Breedon-on-the-Hill is a village in the North West Leicestershire district of the county, 5 miles N of Ashby-de-la-Zouch and only 2 miles from the Derbyshire border. The church dominates the surrounding country from a dramatic position on a hill outside the village to the N, and stands in a large churchyard. It now consists of an aisled nave and chancel in one with a S porch and a W tower, but the true situation is more complicated.
The site was an Iron Age hill fort, and in the 7thc a monastery was founded from Medeshamstede (Peterborough). This little monastery ceased to exist during the Viking invasions of the 9thc. The present church was built as an Augustinian Priory church in the reign of Henry I as a cell of Nostell Priory (Yorks). It was a cruciform building, but all that remains of this are the lower parts of the tower and part of the S transept, which serves as the porch. The chancel was rebuilt in the 13thc., and a clerestorey and battlements added in the 15thc.
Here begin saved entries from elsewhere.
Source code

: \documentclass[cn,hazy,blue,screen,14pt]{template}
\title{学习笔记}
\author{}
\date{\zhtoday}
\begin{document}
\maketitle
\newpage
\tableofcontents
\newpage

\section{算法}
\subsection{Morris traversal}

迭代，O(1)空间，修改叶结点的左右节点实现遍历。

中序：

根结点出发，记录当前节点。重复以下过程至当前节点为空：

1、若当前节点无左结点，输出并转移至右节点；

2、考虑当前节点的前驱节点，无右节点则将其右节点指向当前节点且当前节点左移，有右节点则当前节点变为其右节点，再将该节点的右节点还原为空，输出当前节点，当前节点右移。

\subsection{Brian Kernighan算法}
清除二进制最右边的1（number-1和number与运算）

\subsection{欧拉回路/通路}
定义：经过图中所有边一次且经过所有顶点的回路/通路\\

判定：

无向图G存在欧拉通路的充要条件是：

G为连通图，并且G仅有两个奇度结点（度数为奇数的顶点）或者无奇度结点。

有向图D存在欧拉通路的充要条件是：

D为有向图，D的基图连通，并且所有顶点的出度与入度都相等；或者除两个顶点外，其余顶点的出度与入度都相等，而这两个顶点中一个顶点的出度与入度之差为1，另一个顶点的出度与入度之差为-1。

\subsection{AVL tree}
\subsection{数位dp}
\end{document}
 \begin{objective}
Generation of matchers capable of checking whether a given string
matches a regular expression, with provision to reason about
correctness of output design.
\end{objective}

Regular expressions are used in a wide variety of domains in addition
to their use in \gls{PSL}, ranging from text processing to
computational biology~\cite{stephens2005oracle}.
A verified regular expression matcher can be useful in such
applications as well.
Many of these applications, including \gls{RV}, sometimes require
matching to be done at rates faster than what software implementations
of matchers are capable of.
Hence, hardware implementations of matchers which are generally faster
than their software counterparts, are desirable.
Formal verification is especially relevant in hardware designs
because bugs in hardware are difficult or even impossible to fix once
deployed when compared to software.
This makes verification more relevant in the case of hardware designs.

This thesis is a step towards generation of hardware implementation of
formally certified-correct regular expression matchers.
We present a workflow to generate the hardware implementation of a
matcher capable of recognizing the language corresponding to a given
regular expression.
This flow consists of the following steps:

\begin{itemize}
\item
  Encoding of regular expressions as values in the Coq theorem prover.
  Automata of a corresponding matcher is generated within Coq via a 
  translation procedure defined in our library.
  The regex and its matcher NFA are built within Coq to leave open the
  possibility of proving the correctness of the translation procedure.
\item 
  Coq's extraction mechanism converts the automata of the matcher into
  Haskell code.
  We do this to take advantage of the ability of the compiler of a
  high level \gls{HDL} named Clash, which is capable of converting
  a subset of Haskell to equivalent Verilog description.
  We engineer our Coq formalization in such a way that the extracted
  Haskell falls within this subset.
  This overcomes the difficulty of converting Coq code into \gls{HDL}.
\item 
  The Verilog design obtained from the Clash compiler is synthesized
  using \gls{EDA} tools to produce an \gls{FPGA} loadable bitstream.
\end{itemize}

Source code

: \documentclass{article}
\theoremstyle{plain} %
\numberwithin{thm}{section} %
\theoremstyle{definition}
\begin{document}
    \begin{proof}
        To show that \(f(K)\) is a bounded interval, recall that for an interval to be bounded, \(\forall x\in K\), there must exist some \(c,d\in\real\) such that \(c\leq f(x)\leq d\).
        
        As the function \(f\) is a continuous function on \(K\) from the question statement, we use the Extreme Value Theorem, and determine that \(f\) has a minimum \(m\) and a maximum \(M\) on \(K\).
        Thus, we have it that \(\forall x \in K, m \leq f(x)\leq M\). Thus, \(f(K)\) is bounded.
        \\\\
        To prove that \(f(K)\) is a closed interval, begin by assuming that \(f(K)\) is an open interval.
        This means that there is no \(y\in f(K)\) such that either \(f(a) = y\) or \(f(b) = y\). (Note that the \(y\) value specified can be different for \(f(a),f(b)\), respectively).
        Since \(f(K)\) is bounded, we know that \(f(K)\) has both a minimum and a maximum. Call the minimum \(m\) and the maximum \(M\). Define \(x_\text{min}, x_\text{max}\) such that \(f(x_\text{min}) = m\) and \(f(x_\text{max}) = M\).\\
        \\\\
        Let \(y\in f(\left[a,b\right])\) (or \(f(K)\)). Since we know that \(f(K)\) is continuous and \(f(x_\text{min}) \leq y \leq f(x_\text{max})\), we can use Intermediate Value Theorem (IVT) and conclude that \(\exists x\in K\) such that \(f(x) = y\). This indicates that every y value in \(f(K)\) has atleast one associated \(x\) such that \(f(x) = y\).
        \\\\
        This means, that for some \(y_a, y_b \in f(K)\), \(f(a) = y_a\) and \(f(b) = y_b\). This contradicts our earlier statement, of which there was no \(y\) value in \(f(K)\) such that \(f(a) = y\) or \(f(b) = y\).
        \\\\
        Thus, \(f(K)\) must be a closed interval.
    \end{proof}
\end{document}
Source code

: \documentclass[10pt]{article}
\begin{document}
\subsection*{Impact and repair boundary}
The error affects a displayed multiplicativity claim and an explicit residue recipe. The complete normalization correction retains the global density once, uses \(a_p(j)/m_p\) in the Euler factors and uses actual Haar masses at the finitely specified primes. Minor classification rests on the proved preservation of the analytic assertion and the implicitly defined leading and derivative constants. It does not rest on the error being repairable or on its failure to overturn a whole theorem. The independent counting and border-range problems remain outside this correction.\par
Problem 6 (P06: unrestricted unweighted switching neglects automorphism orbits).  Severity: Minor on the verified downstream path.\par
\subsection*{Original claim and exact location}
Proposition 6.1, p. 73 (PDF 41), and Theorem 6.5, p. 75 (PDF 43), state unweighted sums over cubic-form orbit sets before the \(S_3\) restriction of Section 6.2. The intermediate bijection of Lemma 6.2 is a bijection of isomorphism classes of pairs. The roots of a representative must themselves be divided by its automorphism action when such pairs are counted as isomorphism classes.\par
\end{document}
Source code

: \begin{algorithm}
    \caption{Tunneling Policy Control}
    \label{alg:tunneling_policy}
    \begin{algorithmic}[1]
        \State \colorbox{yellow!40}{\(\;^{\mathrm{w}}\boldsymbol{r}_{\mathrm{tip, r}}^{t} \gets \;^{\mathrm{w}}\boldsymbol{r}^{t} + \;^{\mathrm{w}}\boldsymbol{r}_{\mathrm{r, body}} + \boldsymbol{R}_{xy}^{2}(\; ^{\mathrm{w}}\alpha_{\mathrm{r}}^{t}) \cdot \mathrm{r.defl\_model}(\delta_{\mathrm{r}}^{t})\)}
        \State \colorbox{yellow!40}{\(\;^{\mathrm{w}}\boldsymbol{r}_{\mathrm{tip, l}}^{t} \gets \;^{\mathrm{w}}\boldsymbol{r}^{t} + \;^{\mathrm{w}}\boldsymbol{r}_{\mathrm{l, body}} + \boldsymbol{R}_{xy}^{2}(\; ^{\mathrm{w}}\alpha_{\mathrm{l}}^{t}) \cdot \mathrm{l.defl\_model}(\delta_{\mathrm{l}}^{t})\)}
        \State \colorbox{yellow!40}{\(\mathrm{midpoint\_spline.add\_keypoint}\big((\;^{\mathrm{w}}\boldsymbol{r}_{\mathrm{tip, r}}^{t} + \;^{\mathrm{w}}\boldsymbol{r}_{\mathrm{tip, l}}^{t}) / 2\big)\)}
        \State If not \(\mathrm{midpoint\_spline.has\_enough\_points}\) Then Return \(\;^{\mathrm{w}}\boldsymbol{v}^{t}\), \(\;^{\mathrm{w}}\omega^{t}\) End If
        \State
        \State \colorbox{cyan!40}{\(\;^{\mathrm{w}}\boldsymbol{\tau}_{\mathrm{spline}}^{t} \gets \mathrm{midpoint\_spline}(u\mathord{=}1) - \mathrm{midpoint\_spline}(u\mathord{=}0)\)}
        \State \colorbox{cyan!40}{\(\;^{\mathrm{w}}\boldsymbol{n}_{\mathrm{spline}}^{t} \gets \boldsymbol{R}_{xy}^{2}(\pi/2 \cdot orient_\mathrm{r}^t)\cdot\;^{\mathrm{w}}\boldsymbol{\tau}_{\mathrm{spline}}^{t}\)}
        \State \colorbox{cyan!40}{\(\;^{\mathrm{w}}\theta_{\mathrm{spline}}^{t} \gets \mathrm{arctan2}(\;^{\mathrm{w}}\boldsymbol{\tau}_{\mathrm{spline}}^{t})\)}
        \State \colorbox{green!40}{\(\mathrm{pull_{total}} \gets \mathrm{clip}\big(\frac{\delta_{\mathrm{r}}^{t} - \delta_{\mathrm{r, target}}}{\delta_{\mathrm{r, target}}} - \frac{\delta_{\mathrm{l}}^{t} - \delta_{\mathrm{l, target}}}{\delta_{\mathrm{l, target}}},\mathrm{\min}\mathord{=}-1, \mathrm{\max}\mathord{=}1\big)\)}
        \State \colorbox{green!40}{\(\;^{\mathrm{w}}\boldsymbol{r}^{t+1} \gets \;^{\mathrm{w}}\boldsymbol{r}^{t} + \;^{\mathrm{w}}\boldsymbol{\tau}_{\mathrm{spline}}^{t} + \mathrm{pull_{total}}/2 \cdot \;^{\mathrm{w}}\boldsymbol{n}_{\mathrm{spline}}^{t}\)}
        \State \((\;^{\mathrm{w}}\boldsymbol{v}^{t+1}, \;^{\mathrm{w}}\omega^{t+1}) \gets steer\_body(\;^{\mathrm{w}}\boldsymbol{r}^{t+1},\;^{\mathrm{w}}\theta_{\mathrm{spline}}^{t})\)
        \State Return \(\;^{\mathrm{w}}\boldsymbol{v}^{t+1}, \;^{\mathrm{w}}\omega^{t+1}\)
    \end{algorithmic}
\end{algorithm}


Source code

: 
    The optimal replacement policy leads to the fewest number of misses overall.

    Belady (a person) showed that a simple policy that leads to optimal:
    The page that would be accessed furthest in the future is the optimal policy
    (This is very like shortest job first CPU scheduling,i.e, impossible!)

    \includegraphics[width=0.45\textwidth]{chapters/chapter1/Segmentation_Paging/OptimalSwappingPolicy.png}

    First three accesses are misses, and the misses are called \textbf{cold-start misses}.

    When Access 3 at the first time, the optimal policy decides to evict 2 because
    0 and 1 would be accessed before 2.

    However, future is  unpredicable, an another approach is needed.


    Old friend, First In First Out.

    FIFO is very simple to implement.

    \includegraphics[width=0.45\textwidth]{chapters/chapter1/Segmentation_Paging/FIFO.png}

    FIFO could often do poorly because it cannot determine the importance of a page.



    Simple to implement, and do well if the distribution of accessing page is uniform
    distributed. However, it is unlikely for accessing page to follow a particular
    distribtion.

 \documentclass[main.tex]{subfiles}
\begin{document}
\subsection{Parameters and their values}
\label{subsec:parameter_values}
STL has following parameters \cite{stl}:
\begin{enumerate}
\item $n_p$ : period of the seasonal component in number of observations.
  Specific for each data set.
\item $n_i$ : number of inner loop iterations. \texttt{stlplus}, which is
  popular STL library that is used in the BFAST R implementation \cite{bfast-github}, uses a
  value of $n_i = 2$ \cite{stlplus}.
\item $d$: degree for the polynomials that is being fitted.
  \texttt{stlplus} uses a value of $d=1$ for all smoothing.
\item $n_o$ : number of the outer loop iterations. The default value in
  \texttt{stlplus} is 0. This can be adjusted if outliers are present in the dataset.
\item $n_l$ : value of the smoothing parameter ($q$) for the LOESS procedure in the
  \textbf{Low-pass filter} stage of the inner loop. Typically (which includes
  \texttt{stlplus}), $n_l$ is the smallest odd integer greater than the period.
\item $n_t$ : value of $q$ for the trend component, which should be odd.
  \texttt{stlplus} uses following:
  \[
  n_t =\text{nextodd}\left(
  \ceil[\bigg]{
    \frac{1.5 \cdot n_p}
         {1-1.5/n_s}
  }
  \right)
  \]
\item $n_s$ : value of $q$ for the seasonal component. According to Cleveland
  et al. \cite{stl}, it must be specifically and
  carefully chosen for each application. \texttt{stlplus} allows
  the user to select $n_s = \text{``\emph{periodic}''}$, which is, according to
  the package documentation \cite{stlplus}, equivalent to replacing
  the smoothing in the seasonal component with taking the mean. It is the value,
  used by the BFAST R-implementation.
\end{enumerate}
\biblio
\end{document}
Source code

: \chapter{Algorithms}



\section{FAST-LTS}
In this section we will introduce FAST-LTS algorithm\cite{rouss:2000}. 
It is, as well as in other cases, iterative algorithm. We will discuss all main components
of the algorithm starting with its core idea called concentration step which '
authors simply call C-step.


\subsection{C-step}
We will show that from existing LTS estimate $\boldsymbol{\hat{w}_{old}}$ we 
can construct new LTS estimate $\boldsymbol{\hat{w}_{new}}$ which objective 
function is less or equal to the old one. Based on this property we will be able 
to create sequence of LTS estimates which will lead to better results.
The Norman nave was replaced by an aisled 15thc nave, not placed axially because of the existing cloister. The E respond and springing of the S nave arcade remain in the W wall on the tower, but the rest of the nave was demolished at the Dissolution, when the chancel became the nave of Breedon's parish church.
Breedon is celebrated for the 9thc sculpted friezes and panels from the first church, all now reset inside the building (see Clapham (1928)). There are a few Romanesque remains described here; the N tower doorway and W tower window, and a chevron voussoir reset in the S nave wall among the Anglo-Saxon frieze fragments.